Hi,

about NFS and WN: it is possible to to make them work together, not only the /home folder, but wathever fs you want...for better performance just modify the file /var/spool/pbs/mom_priv/config (on the WN) adding

$usecp MASTER_IP:/home /home

[please note the "$"  at the beginning]

and restart the pbs_mom.

This string allows the mom to copy directly (and not via ssh or scp) files from a local (WN) point to a filesystem shared via NFS (i.e. /home).
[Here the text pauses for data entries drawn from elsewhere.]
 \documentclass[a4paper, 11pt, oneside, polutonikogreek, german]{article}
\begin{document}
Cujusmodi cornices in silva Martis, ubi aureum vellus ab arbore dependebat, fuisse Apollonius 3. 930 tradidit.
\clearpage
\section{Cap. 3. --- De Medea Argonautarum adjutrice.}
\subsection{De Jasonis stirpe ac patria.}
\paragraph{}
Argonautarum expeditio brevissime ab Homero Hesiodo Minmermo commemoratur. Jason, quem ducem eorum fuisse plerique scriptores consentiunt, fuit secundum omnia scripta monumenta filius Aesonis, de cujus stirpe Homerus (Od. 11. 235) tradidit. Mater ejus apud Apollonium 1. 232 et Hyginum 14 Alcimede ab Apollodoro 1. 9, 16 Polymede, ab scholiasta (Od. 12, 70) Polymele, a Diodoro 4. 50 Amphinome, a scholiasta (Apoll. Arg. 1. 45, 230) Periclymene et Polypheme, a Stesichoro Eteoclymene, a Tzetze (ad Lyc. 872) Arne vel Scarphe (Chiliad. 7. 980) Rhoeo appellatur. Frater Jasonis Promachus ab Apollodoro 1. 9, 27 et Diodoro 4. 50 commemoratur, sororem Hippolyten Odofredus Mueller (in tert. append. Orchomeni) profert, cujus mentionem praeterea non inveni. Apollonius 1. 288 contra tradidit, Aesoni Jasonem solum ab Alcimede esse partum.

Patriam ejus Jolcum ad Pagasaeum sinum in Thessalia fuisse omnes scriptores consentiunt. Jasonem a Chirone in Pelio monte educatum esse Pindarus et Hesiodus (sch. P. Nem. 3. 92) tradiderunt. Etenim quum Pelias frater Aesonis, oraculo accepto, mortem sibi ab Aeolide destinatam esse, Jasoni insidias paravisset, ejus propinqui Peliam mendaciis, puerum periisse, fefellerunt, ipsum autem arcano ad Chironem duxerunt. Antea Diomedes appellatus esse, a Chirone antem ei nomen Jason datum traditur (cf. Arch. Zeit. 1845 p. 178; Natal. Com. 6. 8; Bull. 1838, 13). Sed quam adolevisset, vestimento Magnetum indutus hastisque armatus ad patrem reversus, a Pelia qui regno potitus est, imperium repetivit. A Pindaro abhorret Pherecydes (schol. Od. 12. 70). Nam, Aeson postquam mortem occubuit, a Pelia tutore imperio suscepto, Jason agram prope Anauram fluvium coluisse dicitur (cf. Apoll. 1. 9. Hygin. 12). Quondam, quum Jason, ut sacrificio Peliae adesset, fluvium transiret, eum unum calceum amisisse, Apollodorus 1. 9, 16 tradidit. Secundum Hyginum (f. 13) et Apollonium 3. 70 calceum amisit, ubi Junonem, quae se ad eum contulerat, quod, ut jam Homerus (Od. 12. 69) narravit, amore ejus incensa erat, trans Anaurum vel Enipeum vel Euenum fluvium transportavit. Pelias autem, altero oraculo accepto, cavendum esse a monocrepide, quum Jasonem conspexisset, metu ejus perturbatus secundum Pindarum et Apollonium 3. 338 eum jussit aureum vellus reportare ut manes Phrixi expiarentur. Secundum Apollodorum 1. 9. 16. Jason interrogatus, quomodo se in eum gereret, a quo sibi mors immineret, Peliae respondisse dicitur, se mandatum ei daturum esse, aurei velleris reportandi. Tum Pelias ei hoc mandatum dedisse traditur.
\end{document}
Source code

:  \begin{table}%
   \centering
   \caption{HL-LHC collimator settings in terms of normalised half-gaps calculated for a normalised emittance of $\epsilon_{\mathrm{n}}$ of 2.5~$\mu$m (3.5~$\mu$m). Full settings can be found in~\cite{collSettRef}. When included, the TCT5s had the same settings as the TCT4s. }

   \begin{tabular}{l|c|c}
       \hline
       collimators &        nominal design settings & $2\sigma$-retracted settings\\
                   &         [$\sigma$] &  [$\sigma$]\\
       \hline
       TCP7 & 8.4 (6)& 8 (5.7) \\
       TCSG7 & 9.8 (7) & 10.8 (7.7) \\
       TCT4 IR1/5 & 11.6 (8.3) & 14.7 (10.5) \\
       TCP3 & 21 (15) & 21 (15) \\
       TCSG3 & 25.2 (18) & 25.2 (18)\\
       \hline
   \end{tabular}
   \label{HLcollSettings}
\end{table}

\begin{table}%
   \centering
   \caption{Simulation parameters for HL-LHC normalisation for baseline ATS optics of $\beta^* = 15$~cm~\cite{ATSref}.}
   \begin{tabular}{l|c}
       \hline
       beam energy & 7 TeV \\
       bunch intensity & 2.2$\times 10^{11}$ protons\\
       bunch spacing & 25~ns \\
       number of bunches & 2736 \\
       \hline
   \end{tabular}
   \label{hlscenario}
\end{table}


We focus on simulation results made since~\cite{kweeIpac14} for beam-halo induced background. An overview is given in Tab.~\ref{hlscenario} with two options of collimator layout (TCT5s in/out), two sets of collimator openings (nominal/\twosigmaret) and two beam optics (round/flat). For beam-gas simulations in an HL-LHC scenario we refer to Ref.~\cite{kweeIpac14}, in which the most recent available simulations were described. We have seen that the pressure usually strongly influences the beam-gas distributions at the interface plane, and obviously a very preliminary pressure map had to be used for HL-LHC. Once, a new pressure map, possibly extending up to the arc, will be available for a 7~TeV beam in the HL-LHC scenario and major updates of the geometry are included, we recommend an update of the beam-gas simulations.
In effect this configuration is a little faster, avoiding the authentication between master and nodes

Cheers


Vega Forneris

+-----------------------------------------------+
ESA-ESRIN
Unix Systems Administrator
Via Galileo Galilei
00044 Frascati (Rm) - Italy
Phone +39 06 94180581
Mailto: [log in to unmask]
+-----------------------------------------------+
Vitrociset S.p.A.
Unix System Administrator
Via Tiburtina 1020
00100 Roma - Italy
Phone +39 06 8820 4297    
Mailto: [log in to unmask]
+-----------------------------------------------+



"Maarten Litmaath, CERN" <[log in to unmask]>
Sent by: LHC Computer Grid - Rollout <[log in to unmask]>

21/03/2005 15:16
Please respond to LHC Computer Grid - Rollout

       
        To:        [log in to unmask]
        cc:        
        Subject:        Re: [LCG-ROLLOUT] Globus-gatekeeper - GSS authentication failure



On Mon, 21 Mar 2005, Piotr Siwczak wrote:

> Hi,
>
> Thank You for hints.
>
> I found a few issues that could be sources of my troubles.
>
> I am having my /home filesystem exported to WNs by NFS. I encountered a
> few post regarding "lcgpbs" jobmanager and NFS - some say, that it's
> impossible to make them work together. BTW. The "fork" jobmanager works
> fine.
>
> Can this be the reason for my trouble?

AFAIK, the "lcgpbs" jobmanager should work fine with NFS.
It does not _need_ NFS (it was invented to allow WNs to use their own FS).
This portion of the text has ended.